[HOW TO COMPLETE THIS TASK]:
Going through the listing below, tally the lines that contain the word "ways" and give only that figure.

[GIVEN RECORDS]:
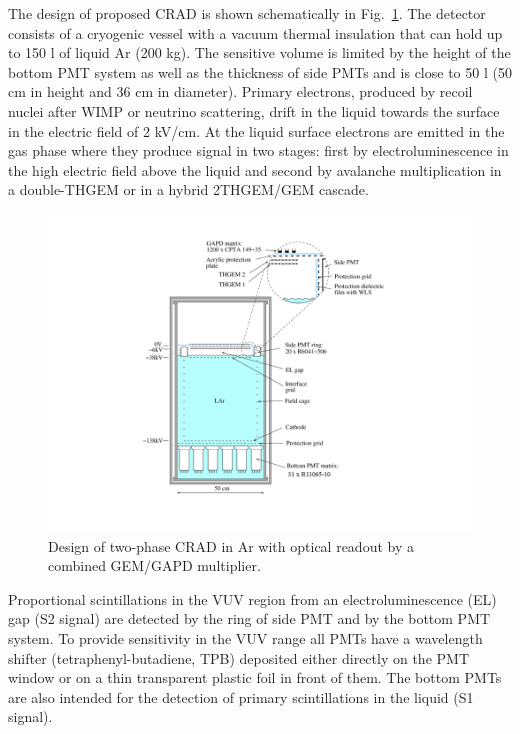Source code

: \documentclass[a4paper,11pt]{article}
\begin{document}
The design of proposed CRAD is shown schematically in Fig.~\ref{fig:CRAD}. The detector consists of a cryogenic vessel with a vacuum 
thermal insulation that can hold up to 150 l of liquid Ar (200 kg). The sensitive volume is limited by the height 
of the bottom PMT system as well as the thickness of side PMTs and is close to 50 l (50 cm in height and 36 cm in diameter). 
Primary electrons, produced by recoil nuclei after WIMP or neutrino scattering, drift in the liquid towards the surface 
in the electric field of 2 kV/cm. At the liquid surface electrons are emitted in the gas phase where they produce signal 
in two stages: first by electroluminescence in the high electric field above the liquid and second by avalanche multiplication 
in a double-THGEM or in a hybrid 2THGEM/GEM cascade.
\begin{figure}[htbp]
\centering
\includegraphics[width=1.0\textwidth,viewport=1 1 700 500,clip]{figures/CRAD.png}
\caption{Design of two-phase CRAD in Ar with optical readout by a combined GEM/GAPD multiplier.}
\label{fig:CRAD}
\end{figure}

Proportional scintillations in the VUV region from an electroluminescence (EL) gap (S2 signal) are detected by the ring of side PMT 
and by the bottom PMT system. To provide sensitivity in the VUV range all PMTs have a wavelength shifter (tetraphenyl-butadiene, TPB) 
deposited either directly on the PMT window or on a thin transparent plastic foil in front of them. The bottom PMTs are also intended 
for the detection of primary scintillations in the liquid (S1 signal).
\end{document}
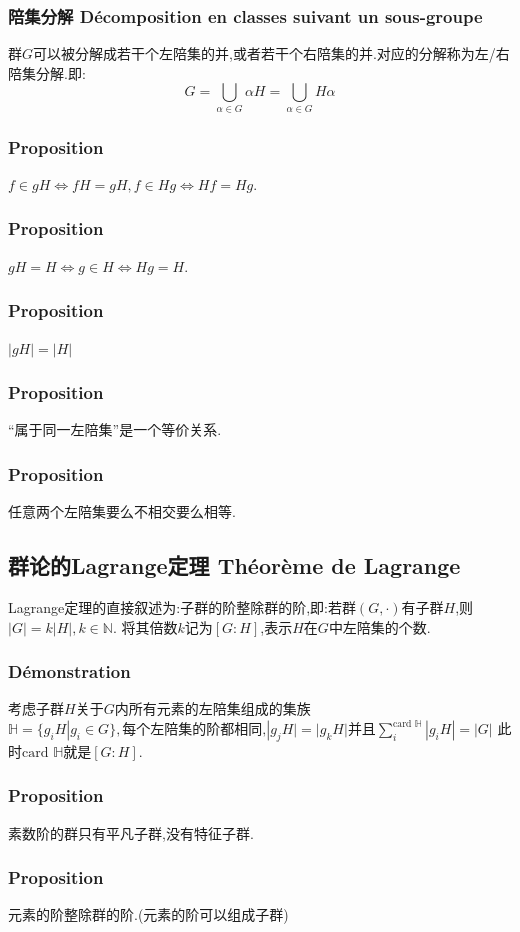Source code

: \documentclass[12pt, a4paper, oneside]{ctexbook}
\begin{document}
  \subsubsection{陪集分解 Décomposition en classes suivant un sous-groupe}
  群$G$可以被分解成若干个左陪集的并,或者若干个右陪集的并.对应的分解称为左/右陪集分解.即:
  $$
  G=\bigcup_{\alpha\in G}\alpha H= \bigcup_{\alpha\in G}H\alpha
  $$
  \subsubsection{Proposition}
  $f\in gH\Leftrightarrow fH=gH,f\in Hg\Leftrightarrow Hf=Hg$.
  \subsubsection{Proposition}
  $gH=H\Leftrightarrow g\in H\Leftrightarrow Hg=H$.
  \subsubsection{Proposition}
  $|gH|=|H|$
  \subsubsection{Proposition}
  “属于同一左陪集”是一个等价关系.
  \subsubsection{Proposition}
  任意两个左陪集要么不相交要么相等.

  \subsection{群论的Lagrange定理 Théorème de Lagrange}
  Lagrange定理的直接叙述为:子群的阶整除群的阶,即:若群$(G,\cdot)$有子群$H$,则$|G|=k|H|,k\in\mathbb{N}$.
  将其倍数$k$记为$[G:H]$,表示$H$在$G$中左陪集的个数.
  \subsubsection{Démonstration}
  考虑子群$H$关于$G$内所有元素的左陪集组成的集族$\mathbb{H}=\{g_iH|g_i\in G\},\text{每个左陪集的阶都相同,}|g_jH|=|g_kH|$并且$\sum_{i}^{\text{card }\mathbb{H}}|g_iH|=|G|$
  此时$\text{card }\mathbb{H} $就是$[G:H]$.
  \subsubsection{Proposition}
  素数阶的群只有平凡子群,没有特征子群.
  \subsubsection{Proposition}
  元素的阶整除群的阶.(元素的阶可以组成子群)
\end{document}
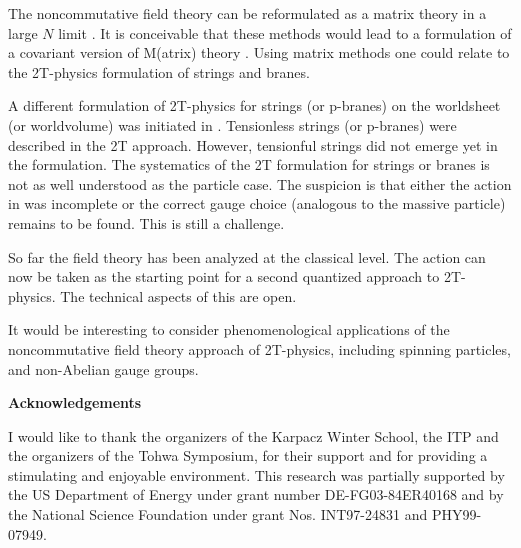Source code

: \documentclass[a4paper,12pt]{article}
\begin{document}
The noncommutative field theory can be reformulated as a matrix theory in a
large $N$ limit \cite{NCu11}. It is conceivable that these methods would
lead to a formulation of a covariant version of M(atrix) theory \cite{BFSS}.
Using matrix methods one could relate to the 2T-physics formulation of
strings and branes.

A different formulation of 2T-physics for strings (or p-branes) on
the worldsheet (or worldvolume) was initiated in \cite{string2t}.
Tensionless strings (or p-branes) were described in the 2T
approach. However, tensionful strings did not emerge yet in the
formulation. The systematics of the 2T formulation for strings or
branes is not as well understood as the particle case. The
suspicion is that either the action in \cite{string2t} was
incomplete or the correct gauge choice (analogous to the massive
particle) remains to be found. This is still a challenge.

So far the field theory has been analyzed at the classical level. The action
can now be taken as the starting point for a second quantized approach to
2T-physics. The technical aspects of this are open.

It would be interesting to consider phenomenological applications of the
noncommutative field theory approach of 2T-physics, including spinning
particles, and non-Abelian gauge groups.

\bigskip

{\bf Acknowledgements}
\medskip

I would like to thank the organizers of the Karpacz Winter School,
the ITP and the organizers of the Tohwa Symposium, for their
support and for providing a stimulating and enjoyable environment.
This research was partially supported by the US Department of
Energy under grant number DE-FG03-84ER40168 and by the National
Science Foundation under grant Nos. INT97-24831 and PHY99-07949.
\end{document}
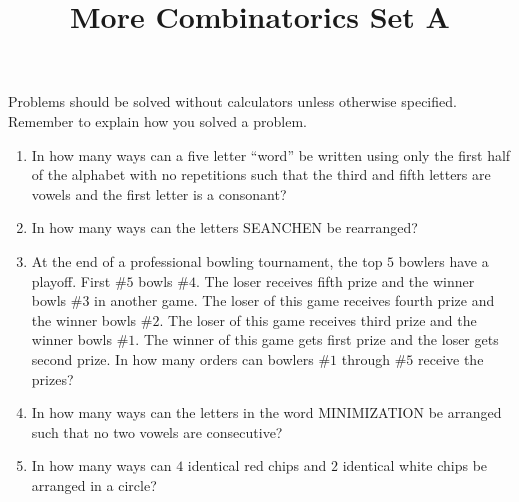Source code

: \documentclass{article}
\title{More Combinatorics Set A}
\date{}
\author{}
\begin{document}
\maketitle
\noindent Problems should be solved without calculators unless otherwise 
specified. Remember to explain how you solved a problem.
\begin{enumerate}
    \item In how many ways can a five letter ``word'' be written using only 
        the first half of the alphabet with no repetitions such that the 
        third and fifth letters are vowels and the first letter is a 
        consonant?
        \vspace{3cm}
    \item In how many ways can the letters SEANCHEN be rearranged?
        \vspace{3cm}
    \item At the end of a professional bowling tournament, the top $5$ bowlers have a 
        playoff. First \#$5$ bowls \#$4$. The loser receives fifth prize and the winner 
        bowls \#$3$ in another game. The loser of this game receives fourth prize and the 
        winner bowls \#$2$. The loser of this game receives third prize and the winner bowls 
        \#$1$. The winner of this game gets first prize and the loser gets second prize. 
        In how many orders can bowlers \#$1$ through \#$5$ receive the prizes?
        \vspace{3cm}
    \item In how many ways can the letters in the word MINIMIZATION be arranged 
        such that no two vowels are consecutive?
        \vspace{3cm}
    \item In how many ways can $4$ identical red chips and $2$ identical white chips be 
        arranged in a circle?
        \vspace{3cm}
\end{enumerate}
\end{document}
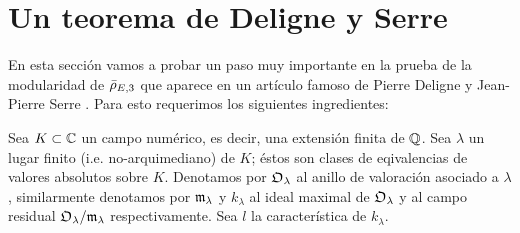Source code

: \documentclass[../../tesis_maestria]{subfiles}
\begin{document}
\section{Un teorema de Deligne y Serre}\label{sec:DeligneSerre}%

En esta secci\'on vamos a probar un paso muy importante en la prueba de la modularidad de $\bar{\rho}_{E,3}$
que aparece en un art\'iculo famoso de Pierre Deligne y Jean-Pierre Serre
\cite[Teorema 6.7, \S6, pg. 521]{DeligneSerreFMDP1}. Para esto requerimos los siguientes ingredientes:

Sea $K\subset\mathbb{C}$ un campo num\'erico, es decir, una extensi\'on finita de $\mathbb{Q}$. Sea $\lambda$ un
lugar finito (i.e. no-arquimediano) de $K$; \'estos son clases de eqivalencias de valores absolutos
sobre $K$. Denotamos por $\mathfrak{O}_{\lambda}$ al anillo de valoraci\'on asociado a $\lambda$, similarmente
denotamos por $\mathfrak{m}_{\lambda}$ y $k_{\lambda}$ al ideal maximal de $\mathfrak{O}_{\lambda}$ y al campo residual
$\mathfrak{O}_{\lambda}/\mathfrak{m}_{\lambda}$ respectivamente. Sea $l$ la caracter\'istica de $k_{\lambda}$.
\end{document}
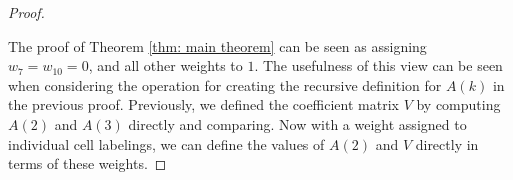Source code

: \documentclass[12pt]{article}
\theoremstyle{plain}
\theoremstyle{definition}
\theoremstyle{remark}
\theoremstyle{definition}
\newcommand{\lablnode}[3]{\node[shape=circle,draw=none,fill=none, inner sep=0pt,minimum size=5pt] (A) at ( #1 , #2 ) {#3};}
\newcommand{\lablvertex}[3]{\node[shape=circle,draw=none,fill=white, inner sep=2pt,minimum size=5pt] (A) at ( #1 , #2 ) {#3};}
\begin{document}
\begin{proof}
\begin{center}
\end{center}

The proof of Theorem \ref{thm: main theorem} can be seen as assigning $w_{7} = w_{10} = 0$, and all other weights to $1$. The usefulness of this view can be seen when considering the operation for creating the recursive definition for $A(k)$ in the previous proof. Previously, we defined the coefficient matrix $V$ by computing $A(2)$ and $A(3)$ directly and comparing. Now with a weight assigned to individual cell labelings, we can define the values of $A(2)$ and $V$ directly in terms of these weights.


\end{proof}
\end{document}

[COMPLETED TASK]:
4